Foto hierboven: fietspad langs de Nederrijn, tussen Rhenen en de Grebbeberg.

Om tien over half acht sluit ik de achterdeur achter me, boven is iedereen nog in diepe rust. Op een zomerdag is de zon op dit tijdstip al uren op, zijn de vogels al aan de ochtendkoffie toe en is de wereld licht en levend. Nu, zaterdagmorgen 23 december, voelt het als ongehoord vroeg. Het is donker, er is niemand op de stille straten van onze wijk. De reden is niet ingewikkeld. De Kerstvakantie is begonnen, nu de laatste drukke weken van dit jaar zijn afgelopen heeft iedereen gisteravond z’n telefoon en wekker uitgezet. Groot gelijk, al had ik die wekker vanmorgen hard nodig.

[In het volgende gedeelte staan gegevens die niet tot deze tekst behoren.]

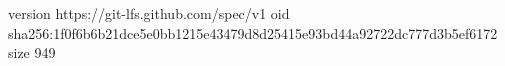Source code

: version https://git-lfs.github.com/spec/v1
oid sha256:1f0f6b6b21dce5e0bb1215e43479d8d25415e93bd44a92722dc777d3b5ef6172
size 949
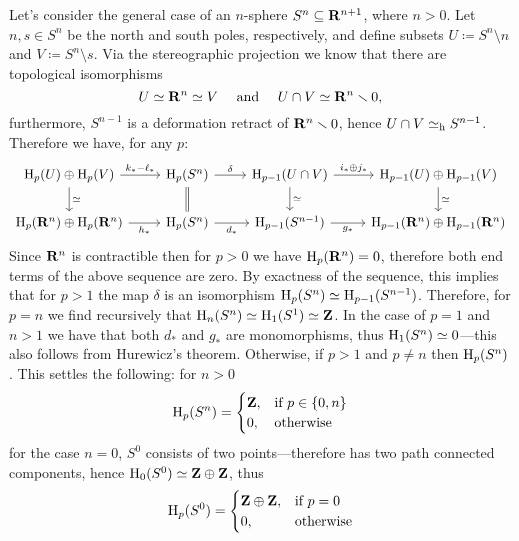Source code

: \begin{example}[\(n\)-spheres]
\label{exp:homology-of-sphere}
Let's consider the general case of an \(n\)-sphere \(S^n \subseteq \mathbf{R}^{n+1}\), where
\(n > 0\). Let \(n, s \in S^n\) be the north and south poles, respectively, and
define subsets \(U \coloneq S^n \setminus n\) and
\(V \coloneq S^n \setminus s\). Via the stereographic projection we know that there are
topological isomorphisms
\[
U \simeq \mathbf{R}^n \simeq V \quad \text{ and } \quad U \cap V \simeq \mathbf{R}^n \smallsetminus 0,
\]
furthermore, \(S^{n-1}\) is a deformation retract of \(\mathbf{R}^n \smallsetminus 0\), hence
\(U \cap V \simeq_{\text{h}} S^{n-1}\). Therefore we have, for any \(p\):
\[
\begin{tikzcd}
\Hmlg_p(U) \oplus \Hmlg_p(V) \ar[r, "k_{*} - \ell_{*}"]
\ar[d, "\dis"]
&\Hmlg_p(S^n) \ar[r, "\delta"]
\ar[d, equals]
&\Hmlg_{p-1}(U \cap V) \ar[r, "i_{*} \oplus j_{*}"]
\ar[d, "\dis"]
&\Hmlg_{p-1}(U) \oplus \Hmlg_{p-1}(V)
\ar[d, "\dis"]
\\
\Hmlg_p(\R^n) \oplus \Hmlg_p(\R^n) \ar[r, "h_{*}"']
&\Hmlg_p(S^n) \ar[r, "d_{*}"']
&\Hmlg_{p-1}(S^{n-1}) \ar[r, "g_{*}"']
&\Hmlg_{p-1}(\R^n) \oplus \Hmlg_{p-1}(\R^n)
\end{tikzcd}
\]
Since \(\mathbf{R}^n\) is contractible then for \(p > 0\) we have \(\operatorname{H}_p(\mathbf{R}^n) = 0\),
therefore both end terms of the above sequence are zero. By exactness of the
sequence, this implies that for \(p > 1\) the map \(\delta\) is an isomorphism
\(\operatorname{H}_p(S^n) \simeq \operatorname{H}_{p-1}(S^{n-1})\). Therefore, for \(p = n\) we find
recursively that \(\operatorname{H}_n(S^n) \simeq \operatorname{H}_1(S^1) \simeq \mathbf{Z}\). In the case of
\(p = 1\) and \(n > 1\) we have that both \(d_{*}\) and \(g_{*}\) are
monomorphisms, thus \(\operatorname{H}_1(S^n) \simeq 0\)---this also follows from Hurewicz's
theorem. Otherwise, if \(p > 1\) and \(p \neq n\) then \(\operatorname{H}_p(S^n)\). This
settles the following: for \(n > 0\)
\[
\operatorname{H}_p(S^n) =
\begin{cases}
  \mathbf{Z}, &\text{if } p \in \{0, n\} \\
  0,  &\text{otherwise}
\end{cases}
\]
for the case \(n = 0\), \(S^0\) consists of two points---therefore has two path
connected components, hence \(\operatorname{H}_0(S^0) \simeq \mathbf{Z} \oplus \mathbf{Z}\), thus
\[
\operatorname{H}_p(S^0) =
\begin{cases}
  \mathbf{Z} \oplus \mathbf{Z}, &\text{if } p = 0 \\
  0,       &\text{otherwise}
\end{cases}
\]
\end{example}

In het schemerdonker rijd ik Amersfoort uit, over de hei en langs Den Treek. Met mijn eigen kerstverlichting aan. Een paar meter vóór me vliegt een grote buizerd op, die me letterlijk niet had zien aankomen. Ik ben niet de enige die nog niet helemaal scherp is. Ik passeer het Henschotermeer en rijd niet veel verderop door Maarn. Ondertussen moet de zon zijn opgekomen, maar dat is allemaal achter de dikke grijze wolken gebeurd. Het licht verandert van lichtzwart naar lichtgrijs, meer betekenis heeft het aanbreken van de dag niet.

Beboste ribbel

Buiten Maarn rijd ik het bos van de Utrechtse Heuvelrug in. Op een kaart zie je pas goed dat de Heuvelrug meer is dan alleen een naam, maar een afgetekend stuk natuur dat zo bijzonder is dat het in 2003 een nationaal park werd. Ooit (150.000 jaar geleden) door schurende lagen ijs vanuit het noorden opgeduwd tot een dikke beboste ribbel die van noordwest naar zuidoost door het landschap van Midden-Nederland loopt. Het vele zand en de relatief steile hellingen en bulten van de Heuvelrug maakte het gebied voor boeren niet interessant, waardoor het een brede streep natuur bleef die nu gelukkig wordt beschermd.Let de StigterpadFietspad Utrechtse Heuvelrug

Let de Stigter

Na een stil gevecht met zompige bospaden, striemende kale takken en een stukje fietsduwen valt mijn gps-track samen met het Let de Stigterpad, genoemd naar een oud-burgemeester van Maarn onder wier voorzitterschap het nationale park er kwam. Een pad van 39 boskilometers dat de moeite waard is.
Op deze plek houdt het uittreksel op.